Palmeiras abandona a Libra após acordo que garante €25,96 M extra ao Flamengo
Rutura expõe fragilidade na governança da Liga do Futebol Brasileiro e reabre o tabuleiro de negociações de direitos com a Globo e da futura liga sob a CBF.
O que aconteceu
O Palmeiras anunciou esta terça-feira (5) a saída da Liga do Futebol Brasileiro (Libra), horas depois de o bloco e o Flamengo fecharem um acerto que garante ao clube carioca um bónus de €25,96 M (R$150 M) no contrato de transmissão com a Globo. O pagamento será feito em quatro parcelas de €6,49 M (R$37,5 M), pondo fim a uma disputa sobre a fatia de 30% ligada à audiência.
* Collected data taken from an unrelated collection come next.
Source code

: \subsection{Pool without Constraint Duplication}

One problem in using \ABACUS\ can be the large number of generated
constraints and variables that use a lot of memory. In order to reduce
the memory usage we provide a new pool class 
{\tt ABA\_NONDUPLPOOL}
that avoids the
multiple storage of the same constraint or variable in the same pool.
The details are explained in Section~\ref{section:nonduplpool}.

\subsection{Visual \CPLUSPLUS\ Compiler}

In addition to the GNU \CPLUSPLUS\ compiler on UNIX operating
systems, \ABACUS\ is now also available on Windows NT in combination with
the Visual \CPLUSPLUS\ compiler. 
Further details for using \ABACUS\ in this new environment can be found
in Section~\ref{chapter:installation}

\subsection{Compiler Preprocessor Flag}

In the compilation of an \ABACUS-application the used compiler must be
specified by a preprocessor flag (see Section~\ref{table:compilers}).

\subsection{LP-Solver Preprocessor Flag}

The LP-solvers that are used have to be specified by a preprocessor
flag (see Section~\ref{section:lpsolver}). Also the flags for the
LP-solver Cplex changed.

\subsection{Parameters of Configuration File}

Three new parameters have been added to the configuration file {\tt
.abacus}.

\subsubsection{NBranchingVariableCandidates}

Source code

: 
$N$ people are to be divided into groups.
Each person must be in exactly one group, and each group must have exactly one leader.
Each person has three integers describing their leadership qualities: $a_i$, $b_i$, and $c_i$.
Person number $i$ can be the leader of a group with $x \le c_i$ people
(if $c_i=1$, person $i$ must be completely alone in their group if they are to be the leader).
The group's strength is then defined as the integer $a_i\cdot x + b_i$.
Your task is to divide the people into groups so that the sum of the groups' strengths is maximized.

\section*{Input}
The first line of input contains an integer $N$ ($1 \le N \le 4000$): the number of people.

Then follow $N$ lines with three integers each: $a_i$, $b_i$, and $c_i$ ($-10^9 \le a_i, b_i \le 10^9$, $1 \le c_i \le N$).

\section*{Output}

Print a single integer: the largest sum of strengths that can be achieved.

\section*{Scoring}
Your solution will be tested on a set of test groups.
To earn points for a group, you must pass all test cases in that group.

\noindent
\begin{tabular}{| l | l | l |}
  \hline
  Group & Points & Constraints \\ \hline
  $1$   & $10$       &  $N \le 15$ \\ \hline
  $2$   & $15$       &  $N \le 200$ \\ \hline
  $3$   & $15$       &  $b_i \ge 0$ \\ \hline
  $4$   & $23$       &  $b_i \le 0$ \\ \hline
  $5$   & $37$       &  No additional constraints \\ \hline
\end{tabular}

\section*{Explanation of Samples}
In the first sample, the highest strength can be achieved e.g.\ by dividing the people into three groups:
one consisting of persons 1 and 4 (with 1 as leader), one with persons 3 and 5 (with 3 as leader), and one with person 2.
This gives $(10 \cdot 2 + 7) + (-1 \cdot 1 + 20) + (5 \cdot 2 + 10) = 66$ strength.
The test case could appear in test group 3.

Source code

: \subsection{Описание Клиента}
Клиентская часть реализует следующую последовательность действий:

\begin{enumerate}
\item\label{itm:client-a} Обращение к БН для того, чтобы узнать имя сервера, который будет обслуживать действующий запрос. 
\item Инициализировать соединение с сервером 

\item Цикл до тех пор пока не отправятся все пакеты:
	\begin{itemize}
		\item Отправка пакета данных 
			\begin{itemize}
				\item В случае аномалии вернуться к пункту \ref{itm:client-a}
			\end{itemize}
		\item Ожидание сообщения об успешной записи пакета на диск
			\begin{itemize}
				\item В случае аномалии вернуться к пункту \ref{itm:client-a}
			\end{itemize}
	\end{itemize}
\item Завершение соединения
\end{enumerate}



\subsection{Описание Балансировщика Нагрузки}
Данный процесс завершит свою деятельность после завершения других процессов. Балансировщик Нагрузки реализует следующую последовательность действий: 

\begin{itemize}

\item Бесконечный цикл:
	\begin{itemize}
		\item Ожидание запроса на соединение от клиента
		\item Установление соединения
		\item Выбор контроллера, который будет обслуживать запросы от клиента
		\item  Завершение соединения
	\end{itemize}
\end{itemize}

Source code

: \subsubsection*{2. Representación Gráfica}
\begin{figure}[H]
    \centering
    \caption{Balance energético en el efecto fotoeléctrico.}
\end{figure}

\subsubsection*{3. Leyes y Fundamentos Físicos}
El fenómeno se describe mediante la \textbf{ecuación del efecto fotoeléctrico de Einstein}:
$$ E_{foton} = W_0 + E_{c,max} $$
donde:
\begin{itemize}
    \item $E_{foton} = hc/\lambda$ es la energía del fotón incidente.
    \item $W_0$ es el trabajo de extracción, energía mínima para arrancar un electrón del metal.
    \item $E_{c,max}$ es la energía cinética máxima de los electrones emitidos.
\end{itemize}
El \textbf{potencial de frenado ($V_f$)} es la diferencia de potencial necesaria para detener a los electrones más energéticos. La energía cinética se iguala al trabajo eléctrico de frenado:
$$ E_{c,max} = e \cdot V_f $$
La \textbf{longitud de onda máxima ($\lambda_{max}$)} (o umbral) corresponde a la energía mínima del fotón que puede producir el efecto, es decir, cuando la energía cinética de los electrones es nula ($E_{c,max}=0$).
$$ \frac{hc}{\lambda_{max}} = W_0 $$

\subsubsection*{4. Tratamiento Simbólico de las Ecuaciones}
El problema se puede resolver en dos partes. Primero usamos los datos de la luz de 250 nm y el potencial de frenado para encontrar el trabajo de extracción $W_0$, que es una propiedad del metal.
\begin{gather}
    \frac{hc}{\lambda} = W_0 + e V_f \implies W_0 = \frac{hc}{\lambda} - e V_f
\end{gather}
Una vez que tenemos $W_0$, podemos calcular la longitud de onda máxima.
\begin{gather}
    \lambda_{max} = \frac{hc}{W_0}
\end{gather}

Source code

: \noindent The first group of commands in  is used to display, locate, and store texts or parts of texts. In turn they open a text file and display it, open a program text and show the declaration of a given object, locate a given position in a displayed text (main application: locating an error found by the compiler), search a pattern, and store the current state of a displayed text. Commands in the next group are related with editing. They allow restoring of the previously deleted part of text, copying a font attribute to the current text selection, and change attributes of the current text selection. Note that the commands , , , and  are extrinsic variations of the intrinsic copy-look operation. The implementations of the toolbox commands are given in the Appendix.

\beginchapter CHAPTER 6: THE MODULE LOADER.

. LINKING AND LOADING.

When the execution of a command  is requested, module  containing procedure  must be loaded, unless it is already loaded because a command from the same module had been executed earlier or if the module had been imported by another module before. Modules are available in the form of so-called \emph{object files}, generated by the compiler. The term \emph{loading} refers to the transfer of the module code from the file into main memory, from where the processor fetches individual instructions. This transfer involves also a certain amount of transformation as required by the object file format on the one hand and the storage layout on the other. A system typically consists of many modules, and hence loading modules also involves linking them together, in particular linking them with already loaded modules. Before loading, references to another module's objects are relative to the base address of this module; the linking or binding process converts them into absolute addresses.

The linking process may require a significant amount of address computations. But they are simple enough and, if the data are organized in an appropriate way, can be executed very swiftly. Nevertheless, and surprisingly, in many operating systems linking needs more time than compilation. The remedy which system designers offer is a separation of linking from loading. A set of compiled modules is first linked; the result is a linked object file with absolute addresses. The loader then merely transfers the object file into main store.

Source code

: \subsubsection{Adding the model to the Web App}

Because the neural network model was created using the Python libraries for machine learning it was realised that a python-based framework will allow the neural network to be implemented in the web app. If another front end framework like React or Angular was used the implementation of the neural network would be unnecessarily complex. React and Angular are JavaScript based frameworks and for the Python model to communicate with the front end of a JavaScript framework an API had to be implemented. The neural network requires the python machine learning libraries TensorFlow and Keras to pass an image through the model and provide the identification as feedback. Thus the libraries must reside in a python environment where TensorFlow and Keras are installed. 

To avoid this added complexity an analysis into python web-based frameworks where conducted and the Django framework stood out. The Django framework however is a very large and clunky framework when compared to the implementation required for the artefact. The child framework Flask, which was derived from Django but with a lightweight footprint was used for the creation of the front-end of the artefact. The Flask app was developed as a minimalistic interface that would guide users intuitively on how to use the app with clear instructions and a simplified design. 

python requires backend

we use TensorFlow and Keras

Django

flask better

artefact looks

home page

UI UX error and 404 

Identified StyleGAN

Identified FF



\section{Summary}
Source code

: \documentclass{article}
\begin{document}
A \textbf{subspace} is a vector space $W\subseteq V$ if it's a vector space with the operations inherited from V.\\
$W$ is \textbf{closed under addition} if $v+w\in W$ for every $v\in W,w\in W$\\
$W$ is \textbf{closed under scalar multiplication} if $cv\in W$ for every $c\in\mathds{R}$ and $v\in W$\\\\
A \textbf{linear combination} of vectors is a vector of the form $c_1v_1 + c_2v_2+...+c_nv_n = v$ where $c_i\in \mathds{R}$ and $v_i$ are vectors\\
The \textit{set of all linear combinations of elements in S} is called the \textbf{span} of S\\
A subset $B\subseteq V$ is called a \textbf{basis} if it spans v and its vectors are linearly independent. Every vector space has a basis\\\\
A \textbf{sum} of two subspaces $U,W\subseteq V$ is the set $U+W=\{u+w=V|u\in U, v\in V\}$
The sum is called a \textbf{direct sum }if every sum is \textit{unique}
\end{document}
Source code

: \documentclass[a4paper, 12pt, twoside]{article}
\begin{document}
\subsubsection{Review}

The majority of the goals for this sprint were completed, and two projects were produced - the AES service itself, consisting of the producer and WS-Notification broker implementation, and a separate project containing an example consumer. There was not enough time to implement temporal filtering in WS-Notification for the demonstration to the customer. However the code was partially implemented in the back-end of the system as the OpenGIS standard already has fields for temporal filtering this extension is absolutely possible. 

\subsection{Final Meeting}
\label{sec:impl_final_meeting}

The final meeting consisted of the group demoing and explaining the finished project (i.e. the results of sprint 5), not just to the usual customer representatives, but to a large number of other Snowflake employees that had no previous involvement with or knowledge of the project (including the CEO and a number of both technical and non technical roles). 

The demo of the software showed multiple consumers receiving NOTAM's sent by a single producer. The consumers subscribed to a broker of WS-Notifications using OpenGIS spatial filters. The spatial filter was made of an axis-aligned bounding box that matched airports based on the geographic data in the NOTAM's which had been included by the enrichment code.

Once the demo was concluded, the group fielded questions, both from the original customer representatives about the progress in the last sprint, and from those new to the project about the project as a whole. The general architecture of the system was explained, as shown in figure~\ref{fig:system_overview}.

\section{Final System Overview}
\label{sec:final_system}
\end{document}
O Palmeiras alega divergências sobre o papel atual da Libra e afirma que acompanhará a possível criação de uma liga sob a égide da Confederação Brasileira de Futebol (CBF), sem aderir ao bloco rival Futebol Forte União (FFU).
Por Que Importa
- Quebra de coesão na Libra fragiliza a negociação coletiva de direitos, podendo reduzir poder negocial perante a Globo e outros compradores.
- O bónus ao Flamengo cria um referencial financeiro que pode desencadear pedidos de compensação por outros clubes ou novas assimetrias contratuais.
- Com a saída do Palmeiras, aumenta a probabilidade de reconfiguração institucional (ligas concorrentes ou liga sob a CBF), com impacto na governança e no calendário de centralização de media rights.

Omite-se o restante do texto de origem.